There is no doubt though that instant messaging as a whole will eat out of telecoms operators’ SMS revenue. It has been doing so for years and will continue to do so. It is time that operators begin to evolve. This is the data age (we need to stop referring to SMS as a data platform already). We need more robust data services. That is the future, and it is the operators that deliver on the internet front – to be more specific, the broadband front, who will ride in style. Instant messaging is here to stay.

  1. Dumb article from Punch. But again, what’s to expect from Nigerian half assed donkey journalism.

    If its not crap political news in the dailies daily, forget applying sense to the rest.

  2. Sure, Instant messages will continue to eat SMS revenue. Sending an SMS is what you do when your recipient is not on an IM. / not connected, and you need to communicate something urgent.

    Otherwise, you use an IM

    The existence of BBM on more platforms and the fact that Manufacturers like Samsung and Tecno ship their devices with BBM pre-installed can only sound a progressively ominous death knell on SMS revenue ..

    Can BBM solely, primarily, do that damage? It would be dependent on whether it is more used here, or not, than other IMs.

  3. Someone already said it. I think as more subscribers embrace smartphones and start using various data services associated with smartphones, operators’ revenue will actually increase rather than decrease. I cannot reckon spending up to N1000 a month on SMS in the days when Internet communications via phones was either not available or to expensive to make it practical but I spend more than N1000 every month for more than two years now and I still make some calls and send SMS sparingly too.

    My understanding is that the BBM4All will actually mean more money for operators than reduced income as more subscribers start adopting smartphones and leaving dumb phone behind.

  4. Nothing is threatened really. It’s just law of conservation of profit (energy) being observed.
    SMS profit will be convert to data profit as smart phones proliferate. People that usually make total spending of 1k on calls will now add another 1k to power their data enabled phones monthly.
    Telcos will continue to make a killing here for a long while

  5. I will not say it is disrupt in the literal senses but the various messaging apps has surely put a noticeable dent on the revenues of the telcos. In my own experience, prior years whenever I am in Nigeria, I would literally spent 500 to 1000 on calls daily but my last visit I do not eveb think I spent 2 thousand on recharge card on my entire trip. Mostlycommunicated via bbm, whatspp and occasioal calls with very very few actual sms. Go figure

  6. Other than banks and companies interested in notifying transactions through sms service or OTP, not many use sms these days. But i don’t see telcos loosing money once they invest in providing good data network. That is were customer demand is heading now. I don’t even make calls as much. Will I/M the contact first before placing a call through if don’t get any response

  7. Quam has painted the picture well. Subscribers spend far less monthly on data for instant messaging than they used to spend on SMS. This puts a dent in operators’ messaging revenue. The advent of instant messaging as a whole is not good news to the balance sheets of operators.

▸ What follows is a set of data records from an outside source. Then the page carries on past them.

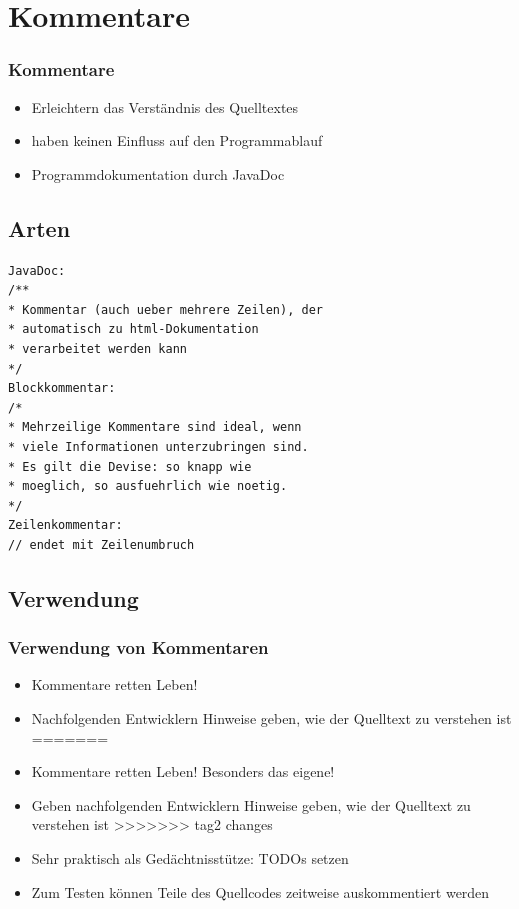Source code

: \documentclass[final]{beamer}
\begin{document}
\section{Kommentare}
\begin{frame}
	\frametitle{Kommentare}
	\begin{itemize}
		\item{Erleichtern das Verständnis des Quelltextes}
		\item{haben keinen Einfluss auf den Programmablauf}
		\item{Programmdokumentation durch JavaDoc}
	\end{itemize}
\end{frame}

\subsection{Arten}
\begin{frame}[containsverbatim]
	\begin{lstlisting}
JavaDoc:
/**
* Kommentar (auch ueber mehrere Zeilen), der
* automatisch zu html-Dokumentation
* verarbeitet werden kann
*/
Blockkommentar:
/*
* Mehrzeilige Kommentare sind ideal, wenn
* viele Informationen unterzubringen sind.
* Es gilt die Devise: so knapp wie
* moeglich, so ausfuehrlich wie noetig.
*/
Zeilenkommentar:
// endet mit Zeilenumbruch
	\end{lstlisting}
\end{frame}

\subsection{Verwendung}
\begin{frame}
	\frametitle{Verwendung von Kommentaren}
	\begin{itemize}
<<<<<<< HEAD
		\item{Kommentare retten Leben!}
		\item{Nachfolgenden Entwicklern Hinweise geben, wie der Quelltext zu verstehen ist}
=======
		\item{Kommentare retten Leben! Besonders das eigene!}
		\item{Geben nachfolgenden Entwicklern Hinweise geben, wie der Quelltext zu verstehen ist}
>>>>>>> tag2 changes
		\item{Sehr praktisch als Gedächtnisstütze: TODOs setzen}
		\item{Zum Testen können Teile des Quellcodes zeitweise auskommentiert werden}
	\end{itemize}
\end{frame}
\end{document}
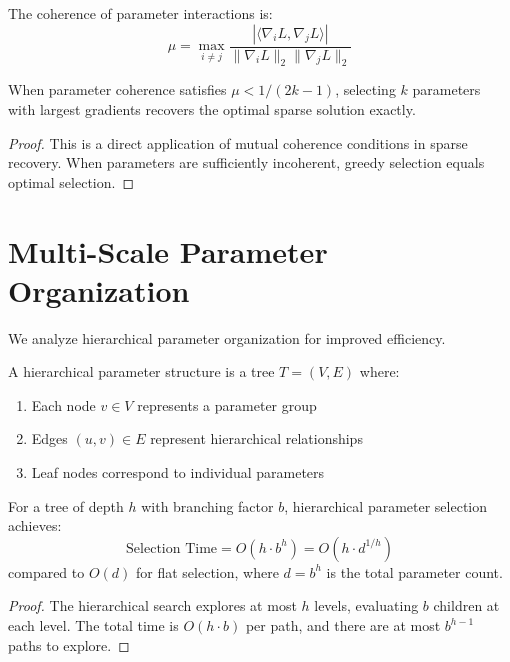 \begin{definition}
\label{def:coherence_measure}
The coherence of parameter interactions is:
$$\mu = \max_{i \neq j} \frac{|\langle \nabla_i L, \nabla_j L \rangle|}{\|\nabla_i L\|_2 \|\nabla_j L\|_2}$$
\end{definition}

\begin{theorem}
\label{thm:coherence_guarantee}
When parameter coherence satisfies $\mu < 1/(2k-1)$, selecting $k$ parameters with largest gradients recovers the optimal sparse solution exactly.
\end{theorem}

\begin{proof}
This is a direct application of mutual coherence conditions in sparse recovery. When parameters are sufficiently incoherent, greedy selection equals optimal selection.
\end{proof}

\section{Multi-Scale Parameter Organization}

We analyze hierarchical parameter organization for improved efficiency.

\begin{definition}
\label{def:hierarchical_structure}
A hierarchical parameter structure is a tree $T = (V, E)$ where:
\begin{enumerate}
\item Each node $v \in V$ represents a parameter group
\item Edges $(u,v) \in E$ represent hierarchical relationships
\item Leaf nodes correspond to individual parameters
\end{enumerate}
\end{definition}

\begin{theorem}
\label{thm:hierarchical_efficiency}
For a tree of depth $h$ with branching factor $b$, hierarchical parameter selection achieves:
$$\text{Selection Time} = O(h \cdot b^h) = O(h \cdot d^{1/h})$$
compared to $O(d)$ for flat selection, where $d = b^h$ is the total parameter count.
\end{theorem}

\begin{proof}
The hierarchical search explores at most $h$ levels, evaluating $b$ children at each level. The total time is $O(h \cdot b)$ per path, and there are at most $b^{h-1}$ paths to explore.
\end{proof}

  8. Spending less on SMS and calls could be down to other reason than just the emergence and popularity of instant messaging services. There has been general drop in both call and SMS charges over the years and someone who is not very careful may just attribute reduced expense on these two services on the emergence and increased use of instant messaging services.

    The main thing to remember is that though there has been general drop in the use of SMS and calls, something else is taking their place and definitely generating money for the operators which wasn’t there before. There are many people who only buy data subscriptions just so they will keep pinging and don’t use the internet much. For such people, I doubt they were spending up to a thousand naira every month on SMS but they are spending that much because of instant messaging services.